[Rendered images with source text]
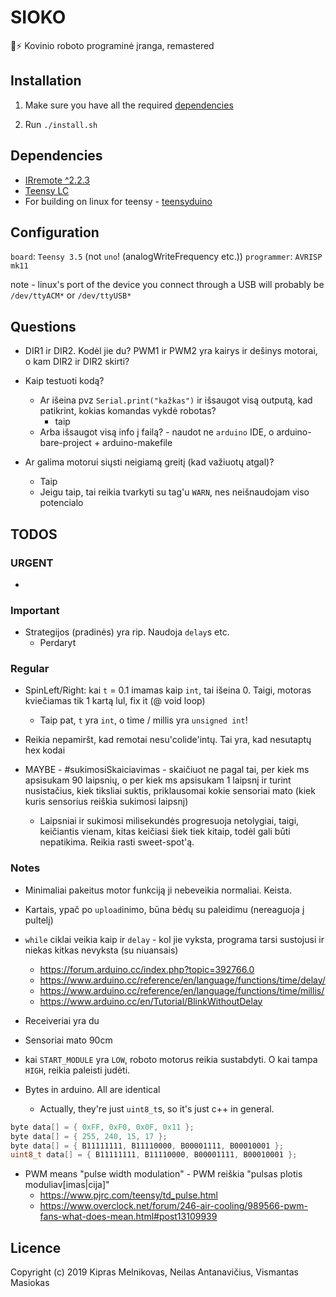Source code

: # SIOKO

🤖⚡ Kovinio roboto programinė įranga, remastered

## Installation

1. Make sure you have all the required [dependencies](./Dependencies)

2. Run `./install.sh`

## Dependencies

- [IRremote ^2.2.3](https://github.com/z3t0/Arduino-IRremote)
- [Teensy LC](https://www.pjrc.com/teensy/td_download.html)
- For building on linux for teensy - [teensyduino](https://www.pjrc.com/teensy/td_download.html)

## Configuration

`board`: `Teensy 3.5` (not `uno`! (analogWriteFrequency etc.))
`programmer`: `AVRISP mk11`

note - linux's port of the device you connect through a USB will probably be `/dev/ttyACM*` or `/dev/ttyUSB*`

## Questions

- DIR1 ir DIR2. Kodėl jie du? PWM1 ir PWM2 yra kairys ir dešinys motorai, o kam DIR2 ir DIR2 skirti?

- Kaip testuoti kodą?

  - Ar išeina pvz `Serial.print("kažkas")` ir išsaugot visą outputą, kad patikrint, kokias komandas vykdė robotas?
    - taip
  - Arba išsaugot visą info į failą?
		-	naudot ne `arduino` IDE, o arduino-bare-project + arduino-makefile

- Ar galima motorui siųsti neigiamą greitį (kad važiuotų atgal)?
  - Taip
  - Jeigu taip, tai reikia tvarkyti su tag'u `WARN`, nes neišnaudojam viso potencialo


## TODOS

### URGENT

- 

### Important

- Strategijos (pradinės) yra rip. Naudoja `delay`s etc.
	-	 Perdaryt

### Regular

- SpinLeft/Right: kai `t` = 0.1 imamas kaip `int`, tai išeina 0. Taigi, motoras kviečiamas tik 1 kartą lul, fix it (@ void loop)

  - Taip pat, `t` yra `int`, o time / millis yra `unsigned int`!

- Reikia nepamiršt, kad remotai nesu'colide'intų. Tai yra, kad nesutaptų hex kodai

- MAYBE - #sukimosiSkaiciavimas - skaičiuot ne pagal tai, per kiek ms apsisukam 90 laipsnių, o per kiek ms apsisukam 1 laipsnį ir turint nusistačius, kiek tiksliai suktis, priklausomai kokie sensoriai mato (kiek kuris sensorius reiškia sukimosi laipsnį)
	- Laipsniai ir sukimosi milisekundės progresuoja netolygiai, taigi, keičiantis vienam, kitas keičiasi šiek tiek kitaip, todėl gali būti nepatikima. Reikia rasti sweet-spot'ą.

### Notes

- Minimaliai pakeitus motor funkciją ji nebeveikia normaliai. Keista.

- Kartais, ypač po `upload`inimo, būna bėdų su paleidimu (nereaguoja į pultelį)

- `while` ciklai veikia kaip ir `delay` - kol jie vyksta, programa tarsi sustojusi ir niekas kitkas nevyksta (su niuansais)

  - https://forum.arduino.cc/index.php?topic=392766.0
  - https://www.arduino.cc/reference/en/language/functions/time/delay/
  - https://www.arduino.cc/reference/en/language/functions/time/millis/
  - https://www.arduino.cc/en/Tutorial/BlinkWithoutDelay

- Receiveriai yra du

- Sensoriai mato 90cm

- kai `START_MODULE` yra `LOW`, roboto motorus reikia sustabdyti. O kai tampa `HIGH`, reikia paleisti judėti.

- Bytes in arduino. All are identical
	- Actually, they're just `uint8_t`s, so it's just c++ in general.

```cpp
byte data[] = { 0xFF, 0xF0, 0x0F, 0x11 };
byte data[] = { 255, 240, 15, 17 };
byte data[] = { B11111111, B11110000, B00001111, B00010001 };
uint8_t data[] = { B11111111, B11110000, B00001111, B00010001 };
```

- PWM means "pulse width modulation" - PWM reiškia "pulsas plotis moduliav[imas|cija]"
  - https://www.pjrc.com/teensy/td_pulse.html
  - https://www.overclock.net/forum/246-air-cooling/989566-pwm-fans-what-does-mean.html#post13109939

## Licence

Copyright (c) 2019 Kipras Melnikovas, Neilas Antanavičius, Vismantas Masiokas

* * *

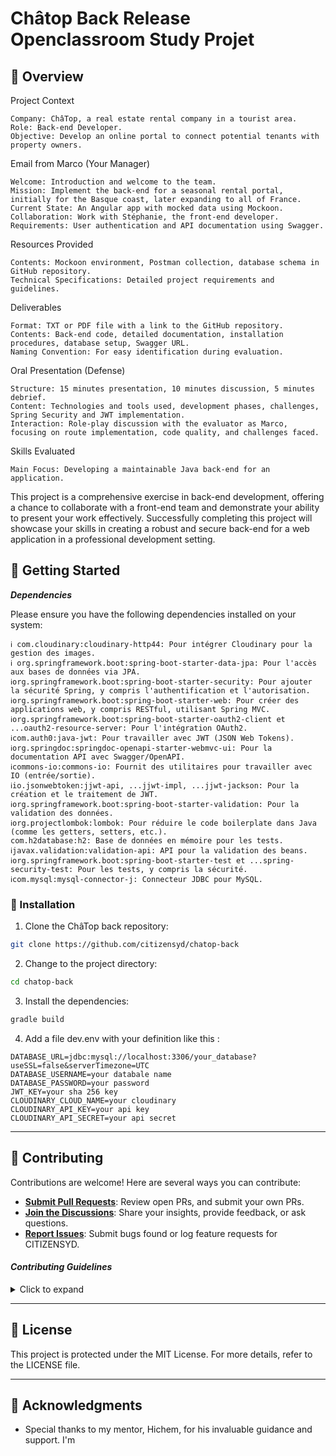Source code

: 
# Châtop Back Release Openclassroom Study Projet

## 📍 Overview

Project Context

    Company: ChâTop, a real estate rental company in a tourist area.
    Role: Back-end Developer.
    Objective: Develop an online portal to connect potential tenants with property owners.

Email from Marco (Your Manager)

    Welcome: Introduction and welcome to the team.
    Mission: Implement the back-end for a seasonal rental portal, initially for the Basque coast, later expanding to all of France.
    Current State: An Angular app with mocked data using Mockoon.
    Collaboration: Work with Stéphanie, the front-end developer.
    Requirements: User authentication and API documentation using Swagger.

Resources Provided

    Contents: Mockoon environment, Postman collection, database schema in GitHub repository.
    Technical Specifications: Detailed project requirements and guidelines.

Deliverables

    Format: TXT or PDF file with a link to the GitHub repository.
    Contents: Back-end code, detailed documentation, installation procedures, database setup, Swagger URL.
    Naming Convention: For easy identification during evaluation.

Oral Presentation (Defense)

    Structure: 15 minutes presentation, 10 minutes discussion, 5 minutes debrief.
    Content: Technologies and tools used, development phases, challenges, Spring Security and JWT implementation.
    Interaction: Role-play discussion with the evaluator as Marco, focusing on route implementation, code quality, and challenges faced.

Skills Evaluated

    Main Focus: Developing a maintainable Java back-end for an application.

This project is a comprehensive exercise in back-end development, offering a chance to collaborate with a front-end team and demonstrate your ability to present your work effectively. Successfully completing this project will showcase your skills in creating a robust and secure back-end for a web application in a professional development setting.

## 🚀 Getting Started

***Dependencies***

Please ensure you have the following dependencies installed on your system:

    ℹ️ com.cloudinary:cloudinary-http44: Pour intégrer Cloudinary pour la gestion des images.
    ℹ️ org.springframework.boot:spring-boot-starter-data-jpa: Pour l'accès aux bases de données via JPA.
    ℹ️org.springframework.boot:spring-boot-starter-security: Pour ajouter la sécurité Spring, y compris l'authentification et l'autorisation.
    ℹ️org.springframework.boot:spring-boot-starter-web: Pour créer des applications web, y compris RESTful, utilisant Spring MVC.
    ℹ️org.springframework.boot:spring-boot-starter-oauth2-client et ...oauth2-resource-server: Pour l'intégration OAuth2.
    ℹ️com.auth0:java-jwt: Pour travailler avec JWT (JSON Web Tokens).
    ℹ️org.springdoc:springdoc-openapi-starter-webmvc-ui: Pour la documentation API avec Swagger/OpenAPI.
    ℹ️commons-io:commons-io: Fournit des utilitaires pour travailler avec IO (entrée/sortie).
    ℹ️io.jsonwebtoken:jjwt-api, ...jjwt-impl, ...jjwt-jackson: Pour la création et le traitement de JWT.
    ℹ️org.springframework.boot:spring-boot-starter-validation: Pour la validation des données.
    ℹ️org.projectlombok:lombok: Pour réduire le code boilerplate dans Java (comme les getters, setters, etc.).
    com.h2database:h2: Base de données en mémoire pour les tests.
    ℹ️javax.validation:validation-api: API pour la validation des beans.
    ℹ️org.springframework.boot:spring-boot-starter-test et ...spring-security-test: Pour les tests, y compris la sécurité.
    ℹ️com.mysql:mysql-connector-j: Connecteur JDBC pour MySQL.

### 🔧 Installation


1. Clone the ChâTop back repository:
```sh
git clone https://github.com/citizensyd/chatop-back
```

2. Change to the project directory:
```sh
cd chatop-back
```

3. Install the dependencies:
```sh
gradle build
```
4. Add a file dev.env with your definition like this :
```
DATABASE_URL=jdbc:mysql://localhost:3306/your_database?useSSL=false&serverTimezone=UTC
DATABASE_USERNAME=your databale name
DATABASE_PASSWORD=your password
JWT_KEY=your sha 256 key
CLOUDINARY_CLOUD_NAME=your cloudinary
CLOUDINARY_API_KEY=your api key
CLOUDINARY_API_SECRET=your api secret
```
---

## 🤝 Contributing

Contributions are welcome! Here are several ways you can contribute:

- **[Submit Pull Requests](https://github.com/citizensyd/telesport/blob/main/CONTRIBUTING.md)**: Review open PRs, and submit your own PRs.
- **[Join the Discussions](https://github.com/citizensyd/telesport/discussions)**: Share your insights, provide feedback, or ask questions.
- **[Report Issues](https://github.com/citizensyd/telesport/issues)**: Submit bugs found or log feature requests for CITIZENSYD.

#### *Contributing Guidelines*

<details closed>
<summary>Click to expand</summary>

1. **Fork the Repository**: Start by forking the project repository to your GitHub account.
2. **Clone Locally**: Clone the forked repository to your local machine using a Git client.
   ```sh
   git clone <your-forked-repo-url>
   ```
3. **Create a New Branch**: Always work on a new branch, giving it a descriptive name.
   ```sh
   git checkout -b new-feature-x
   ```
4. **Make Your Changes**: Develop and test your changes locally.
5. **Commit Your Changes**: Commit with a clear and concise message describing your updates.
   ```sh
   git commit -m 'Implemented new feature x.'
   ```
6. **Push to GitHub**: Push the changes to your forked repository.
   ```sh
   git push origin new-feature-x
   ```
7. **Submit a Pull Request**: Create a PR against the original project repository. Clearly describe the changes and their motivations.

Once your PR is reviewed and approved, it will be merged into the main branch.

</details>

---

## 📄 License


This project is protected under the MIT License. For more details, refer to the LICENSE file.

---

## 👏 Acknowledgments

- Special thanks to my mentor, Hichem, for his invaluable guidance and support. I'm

- TASK DETAILS -
Pull out every line of the records above that contains the word "feature".

- RESPONSE BOX -
- **[Report Issues](https://github.com/citizensyd/telesport/issues)**: Submit bugs found or log feature requests for CITIZENSYD.
   git checkout -b new-feature-x
   git commit -m 'Implemented new feature x.'
   git push origin new-feature-x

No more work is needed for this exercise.